Many providers have already considered and integrated this new technology. For instance Optimum Altice.  Altice Mobile combines the country’s leading wireless networks with Altice’s own network infrastructure and fiber optics to offer our customers fast, reliable, and flexible LTENew wireless technologies such as 5G will also be integrated into Altice Mobile in the near future.

With that, let us get to the key differences between 4G and 5G. 


This is another element of the next-generation network that is eagerly awaited.

The next-generation network will offer speeds that are 100 times faster than 4G. A two-hour movie could be downloaded in less than 10 seconds at such speeds (no more panic on the tarmac as you download your in-flight entertainment).

Consumers will be able to stream movies and download apps with fast speeds, but they’ll be needed in a multitude of other areas as well. Manufacturers talk about putting video cameras throughout factories so they can analyze large amounts of video footage in real time to monitor the quality of their products.

High-band spectrum is a super-high-frequency airwave that most 5G networks use to deliver these speeds. Data is transmitted faster with the higher frequencies than with the lower frequencies in 4G.

The high-band spectrum is not very efficient and is not able to penetrate walls, windows, lampposts, and other solid surfaces very easily. This isn’t very convenient when we want to keep working our tiny computers as we walk from the subway station, across the street, and into the office.
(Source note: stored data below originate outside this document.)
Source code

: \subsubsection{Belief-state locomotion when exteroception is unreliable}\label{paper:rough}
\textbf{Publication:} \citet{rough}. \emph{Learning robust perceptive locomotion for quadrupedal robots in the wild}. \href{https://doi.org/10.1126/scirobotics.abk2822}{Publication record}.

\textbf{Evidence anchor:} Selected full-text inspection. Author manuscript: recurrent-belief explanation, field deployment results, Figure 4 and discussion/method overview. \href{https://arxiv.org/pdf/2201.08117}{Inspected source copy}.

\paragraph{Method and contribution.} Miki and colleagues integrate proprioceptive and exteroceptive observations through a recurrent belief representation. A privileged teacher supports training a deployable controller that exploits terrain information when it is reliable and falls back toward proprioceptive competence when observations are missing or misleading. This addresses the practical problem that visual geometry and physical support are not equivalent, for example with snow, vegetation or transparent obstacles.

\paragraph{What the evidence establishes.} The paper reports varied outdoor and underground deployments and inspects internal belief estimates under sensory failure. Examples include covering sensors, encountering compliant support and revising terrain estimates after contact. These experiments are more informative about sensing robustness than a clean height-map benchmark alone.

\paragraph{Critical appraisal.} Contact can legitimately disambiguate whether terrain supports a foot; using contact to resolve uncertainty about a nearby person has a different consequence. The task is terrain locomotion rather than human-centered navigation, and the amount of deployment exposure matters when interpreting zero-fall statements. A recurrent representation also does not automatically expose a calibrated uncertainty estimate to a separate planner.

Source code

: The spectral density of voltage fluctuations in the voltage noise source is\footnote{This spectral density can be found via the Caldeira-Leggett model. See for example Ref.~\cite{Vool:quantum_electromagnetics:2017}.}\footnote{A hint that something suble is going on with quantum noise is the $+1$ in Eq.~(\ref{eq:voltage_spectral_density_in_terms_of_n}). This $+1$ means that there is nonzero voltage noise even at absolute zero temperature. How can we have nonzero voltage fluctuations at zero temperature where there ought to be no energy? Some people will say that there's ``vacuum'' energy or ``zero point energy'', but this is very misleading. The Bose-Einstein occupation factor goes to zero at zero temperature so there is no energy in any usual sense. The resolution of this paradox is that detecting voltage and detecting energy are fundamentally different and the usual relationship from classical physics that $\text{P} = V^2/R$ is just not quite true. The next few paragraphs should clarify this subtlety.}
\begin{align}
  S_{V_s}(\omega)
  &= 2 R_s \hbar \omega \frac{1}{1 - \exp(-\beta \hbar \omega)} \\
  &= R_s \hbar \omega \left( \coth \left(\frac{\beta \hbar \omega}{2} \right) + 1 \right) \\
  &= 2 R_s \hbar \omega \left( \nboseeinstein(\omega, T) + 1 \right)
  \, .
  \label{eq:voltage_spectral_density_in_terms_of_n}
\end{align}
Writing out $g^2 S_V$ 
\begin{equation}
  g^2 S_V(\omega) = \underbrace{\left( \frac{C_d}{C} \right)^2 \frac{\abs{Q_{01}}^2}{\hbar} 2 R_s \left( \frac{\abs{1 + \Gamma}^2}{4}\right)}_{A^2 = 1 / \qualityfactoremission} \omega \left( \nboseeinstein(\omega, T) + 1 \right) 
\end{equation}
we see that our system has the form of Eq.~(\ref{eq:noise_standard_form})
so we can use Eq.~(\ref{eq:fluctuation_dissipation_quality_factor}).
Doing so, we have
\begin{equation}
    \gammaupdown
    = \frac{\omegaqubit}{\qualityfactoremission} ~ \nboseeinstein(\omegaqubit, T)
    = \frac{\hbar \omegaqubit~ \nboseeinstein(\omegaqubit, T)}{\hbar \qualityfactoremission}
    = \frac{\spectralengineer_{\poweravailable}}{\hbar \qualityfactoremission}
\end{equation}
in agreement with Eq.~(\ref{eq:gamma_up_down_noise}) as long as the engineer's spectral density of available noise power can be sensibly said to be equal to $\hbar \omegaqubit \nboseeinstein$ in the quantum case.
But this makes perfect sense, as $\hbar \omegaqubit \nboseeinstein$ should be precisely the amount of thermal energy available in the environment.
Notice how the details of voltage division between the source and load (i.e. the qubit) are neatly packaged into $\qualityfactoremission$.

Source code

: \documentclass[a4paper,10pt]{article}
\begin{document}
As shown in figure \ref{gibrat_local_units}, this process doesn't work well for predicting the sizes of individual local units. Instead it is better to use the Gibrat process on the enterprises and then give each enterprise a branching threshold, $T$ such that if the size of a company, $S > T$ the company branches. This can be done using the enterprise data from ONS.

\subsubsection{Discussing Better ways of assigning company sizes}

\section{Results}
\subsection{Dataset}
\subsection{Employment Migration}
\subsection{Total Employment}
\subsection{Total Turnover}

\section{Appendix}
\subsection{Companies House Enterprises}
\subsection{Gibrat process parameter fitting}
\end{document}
Those challenges have led to wireless carriers installing thousands of small on light poles, towers, walls and often in close vicinity to one another. Because of this, most carriers are rolling out 5G city by city – for the network to function, the city must have plenty of small cells.

In addition, many buildings will be equipped with their own 5G cell sites to ensure the network works. Wow! That does sound cool!
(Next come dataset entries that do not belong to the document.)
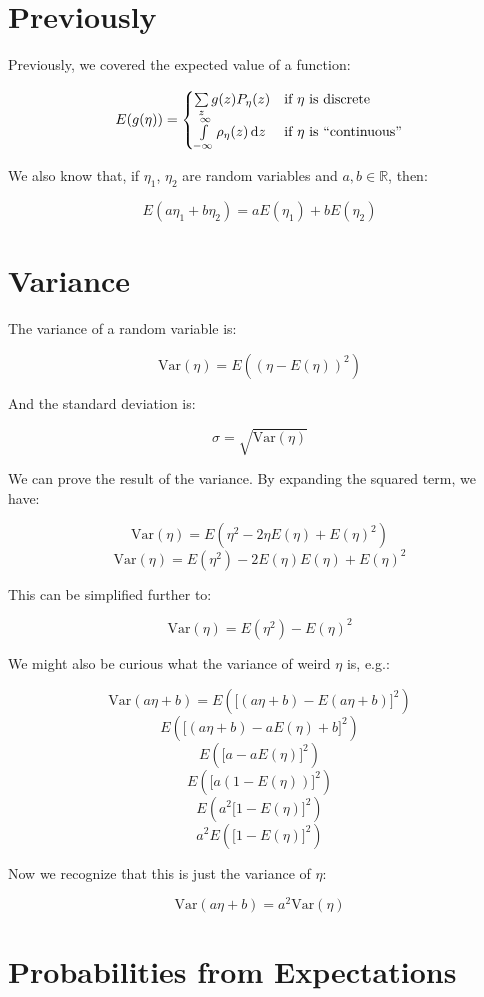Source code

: \documentclass{article}
\renewcommand{\d}[1]{\,\textnormal{d}#1}
\begin{document}
\section*{Previously}

Previously, we covered the expected value of a function:

\[
E(g(\eta))=\begin{cases}
\sum\limits_z g(z)P_\eta(z) & \text{if $\eta$ is discrete} \\
\int\limits_{-\infty}^\infty \rho_\eta(z) \d{z} & \text{if $\eta$ is ``continuous''} \\
\end{cases}
\]

We also know that, if $\eta_1$, $\eta_2$ are random variables and
$a,b\in\mathbb{R}$, then:

\[
E(a\eta_1+b\eta_2)=aE(\eta_1)+bE(\eta_2)
\]

\section*{Variance}

The variance of a random variable is:

\[
\text{Var}(\eta)=E((\eta-E(\eta))^2)
\]

And the standard deviation is:

\[
\sigma=\sqrt{\text{Var}(\eta)}
\]

We can prove the result of the variance. By expanding the squared
term, we have:

\[
\text{Var}(\eta)=E(\eta^2-2\eta E(\eta)+E(\eta)^2)
\] \[
\text{Var}(\eta)=E(\eta^2)-2E(\eta)E(\eta)+E(\eta)^2
\]

This can be simplified further to:

\[
\text{Var}(\eta)=E(\eta^2)-E(\eta)^2
\]

We might also be curious what the variance of weird $\eta$ is, e.g.:

\[
\text{Var}(a\eta+b)=E(\lbrack(a\eta+b)-E(a\eta+b)\rbrack^2)
\] \[
E(\lbrack(a\eta+b)-aE(\eta)+b\rbrack^2)
\] \[
E(\lbrack a-aE(\eta)\rbrack^2)
\] \[
E(\lbrack a(1-E(\eta))\rbrack^2)
\] \[
E(a^2 \lbrack1-E(\eta)\rbrack^2)
\] \[
a^2 E(\lbrack 1-E(\eta)\rbrack^2)
\]

Now we recognize that this is just the variance of $\eta$:

\[
\text{Var}(a\eta+b)=a^2\text{Var}(\eta)
\]

\section*{Probabilities from Expectations}
\end{document}
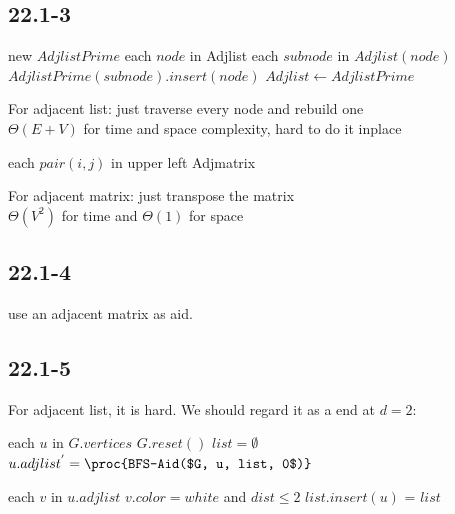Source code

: \documentclass[]{article}
\begin{document}
\subsection{22.1-3}

\begin{codebox}
	\li new $AdjlistPrime$
	\li \For each $node$ in Adjlist
	\li		\Do \For each $subnode$ in $Adjlist(node)$
	\li 		\Do $AdjlistPrime(subnode).insert(node)$
	\li $Adjlist \gets AdjlistPrime$
	\End
\end{codebox}

For adjacent list: just traverse every node and rebuild one\\
$\Theta (E+V)$ for time and space complexity, hard to do it inplace\\

\begin{codebox}
	\li \For each $pair(i,j)$ in upper left Adjmatrix
	\li		\Do {}
	\End
\end{codebox}

For adjacent matrix: just transpose the matrix\\
$\Theta (V^2)$ for time and $\Theta(1)$ for space

\subsection{22.1-4}
use an adjacent matrix as aid.

\subsection{22.1-5}

For adjacent list, it is hard. We should regard it as a  end at $d = 2$:

\begin{codebox}
	
	\li \For each $u$ in $G.vertices$
	\li 	\Do $G.reset()$
	\li     $list = \emptyset$
	\li 	$u.adjlist^{'} = \proc{BFS-Aid($G, u, list, 0$)}$
	\End
	\End
\end{codebox}

\begin{codebox}
	
	\li \For each $v$ in $u.adjlist$
	\li 	\Do \If $v.color = white$ and $dist \le 2$ 
	\li			\Then $list.insert(u)$
	\li 		{}
	\End=
	\End
	\li \Return $list$
\end{codebox}
\end{document}
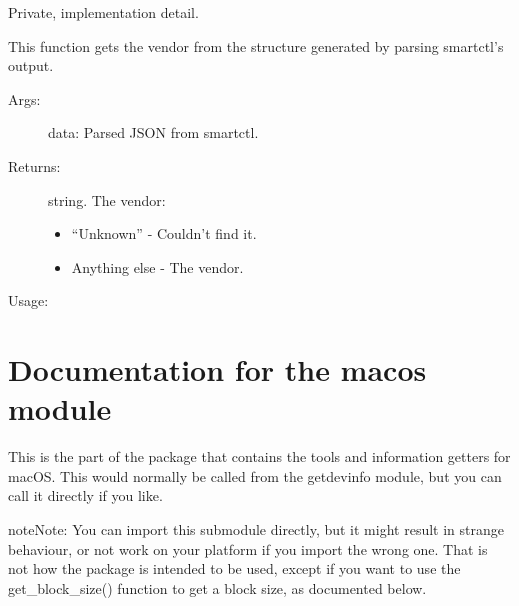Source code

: \documentclass[letterpaper,10pt,english]{sphinxmanual}
\begin{document}
\begin{fulllineitems}
\label{\detokenize{cygwin:getdevinfo.cygwin.get_vendor}}
Private, implementation detail.

This function gets the vendor from the structure generated
by parsing smartctl’s output.
\begin{description}
\item[{Args:}] \leavevmode
data:   Parsed JSON from smartctl.

\item[{Returns:}] \leavevmode
string. The vendor:
\begin{itemize}
\item {} 
“Unknown”     - Couldn’t find it.

\item {} 
Anything else - The vendor.

\end{itemize}

\end{description}

Usage:

\begin{sphinxVerbatim}[commandchars=\\\{\}]
  
\end{sphinxVerbatim}

\end{fulllineitems}



\chapter{Documentation for the macos module}
\label{\detokenize{macos:module-getdevinfo.macos}}\label{\detokenize{macos:documentation-for-the-macos-module}}\label{\detokenize{macos::doc}}
This is the part of the package that contains the tools and information
getters for macOS. This would normally be called from the getdevinfo
module, but you can call it directly if you like.

\begin{sphinxadmonition}{note}{Note:}
You can import this submodule directly, but it might result
in strange behaviour, or not work on your platform if you
import the wrong one. That is not how the package is intended
to be used, except if you want to use the get\_block\_size()
function to get a block size, as documented below.
\end{sphinxadmonition}
\end{document}
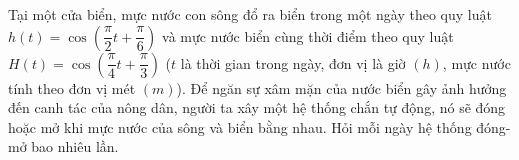 \begin{bt}%
	Tại một cửa biển, mực nước con sông đổ ra biển trong một ngày theo quy luật $h(t)=\cos \left(\dfrac{\pi}{2} t+\dfrac{\pi}{6}\right)$ và mực nước biển cùng thời điểm theo quy luật $H(t)=\cos \left(\dfrac{\pi}{4} t+\dfrac{\pi}{3}\right)$ ($t$ là thời gian trong ngày, đơn vị là giờ $(h)$, mực nước tính theo đơn vị mét $(m)$). Để ngăn sự xâm mặn của nước biển gây ảnh hưởng đến canh tác của nông dân, người ta xây một hệ thống chắn tự động, nó sẽ đóng hoặc mở khi mực nước của sông và biển bằng nhau. Hỏi mỗi ngày hệ thống đóng-mở bao nhiêu lần.
\end{bt}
When there are a lot of people gathered in a relatively small space – a concert, a sports stadium, the airport during the holiday travel season – and you see a “spinning wheel of death” when trying to open a webpage or watch an Instagram video, it can be very frustrating.

Congestion can result if there are too many devices trying to use the network at the same time. Due to a large number of devices, the network infrastructure cannot handle the data traffic, resulting in slower download speeds and longer lag times.
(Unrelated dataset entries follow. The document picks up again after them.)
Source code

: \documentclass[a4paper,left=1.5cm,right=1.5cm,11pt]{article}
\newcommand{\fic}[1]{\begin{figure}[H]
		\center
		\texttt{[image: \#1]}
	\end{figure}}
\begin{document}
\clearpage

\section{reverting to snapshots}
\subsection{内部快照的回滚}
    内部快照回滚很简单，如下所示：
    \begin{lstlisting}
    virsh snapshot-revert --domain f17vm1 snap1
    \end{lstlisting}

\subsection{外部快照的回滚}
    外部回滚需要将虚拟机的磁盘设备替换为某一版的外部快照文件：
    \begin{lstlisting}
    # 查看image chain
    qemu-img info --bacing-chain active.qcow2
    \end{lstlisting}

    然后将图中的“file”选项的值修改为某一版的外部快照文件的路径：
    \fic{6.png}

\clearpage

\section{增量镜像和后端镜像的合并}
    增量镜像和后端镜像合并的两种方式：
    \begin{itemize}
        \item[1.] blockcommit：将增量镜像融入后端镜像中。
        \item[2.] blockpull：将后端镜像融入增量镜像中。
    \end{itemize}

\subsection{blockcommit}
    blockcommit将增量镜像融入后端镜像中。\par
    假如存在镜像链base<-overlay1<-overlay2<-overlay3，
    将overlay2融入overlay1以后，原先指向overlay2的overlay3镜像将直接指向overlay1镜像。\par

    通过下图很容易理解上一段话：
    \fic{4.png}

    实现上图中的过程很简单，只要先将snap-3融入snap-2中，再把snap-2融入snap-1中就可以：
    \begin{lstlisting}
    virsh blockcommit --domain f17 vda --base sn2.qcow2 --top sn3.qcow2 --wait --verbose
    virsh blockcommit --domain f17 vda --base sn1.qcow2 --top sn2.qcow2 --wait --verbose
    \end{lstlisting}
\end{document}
5G technology is expected to solve this issue and more. A significantly larger network capacity is expected than that of 4G. In addition to a better connection for everyone’s phones, you will also be able to post about your big game experience on social media more easily. Many, many more devices can be connected to the network as a result.

There are more lanes for more cars to drive on the 5G network, which is like a new and improved freeway. In addition to increased bandwidth, this element of the update would make it possible to connect toothbrushes, kitchen appliances, streetlamps, and more for the era of the “internet of things.”


It is important to note that there is a small but substantial difference between speed and latency, which is the amount of time it takes for devices to communicate with one another or with the server they are receiving information from.

You can measure the speed of your phone by the time it takes to download a webpage. A friend’s phone registers that a new message has been received after receiving a text message from you. This time is called latency. It is true that latency is measured in milliseconds, but when sending and receiving billions of bits of data per second, such as video – or data from a self-driving car – the milliseconds add up.

5G will virtually eliminate latencies that exist with 4G.

The new technology will be helpful for innovations like remote real-time gaming – allowing people to play the same game from different parts of the world using Internet-connected devices at the same time, no matter where they are.

Self-driving cars, for example, will be unable to navigate by themselves without this information, since they need to send signals about their surroundings to a cloud-based computer, which analyzes the situation and returns the care instructions. That communication needs to be instantaneous for self-driving cars (and their passengers).


Surely the wonders of 4G and 5G are amazing. There are differences between the two, but both have their own benefits. We hope you are now clear about the key differences. We suggest you to use Levo Pa71 Power Bank to charge your device in emergency.

That is all for this post. If you have anything to add to this post, you are more than welcome to do so. Leave your questions and comments in the section below. You can also drop your questions and queries. We will get back to you soon.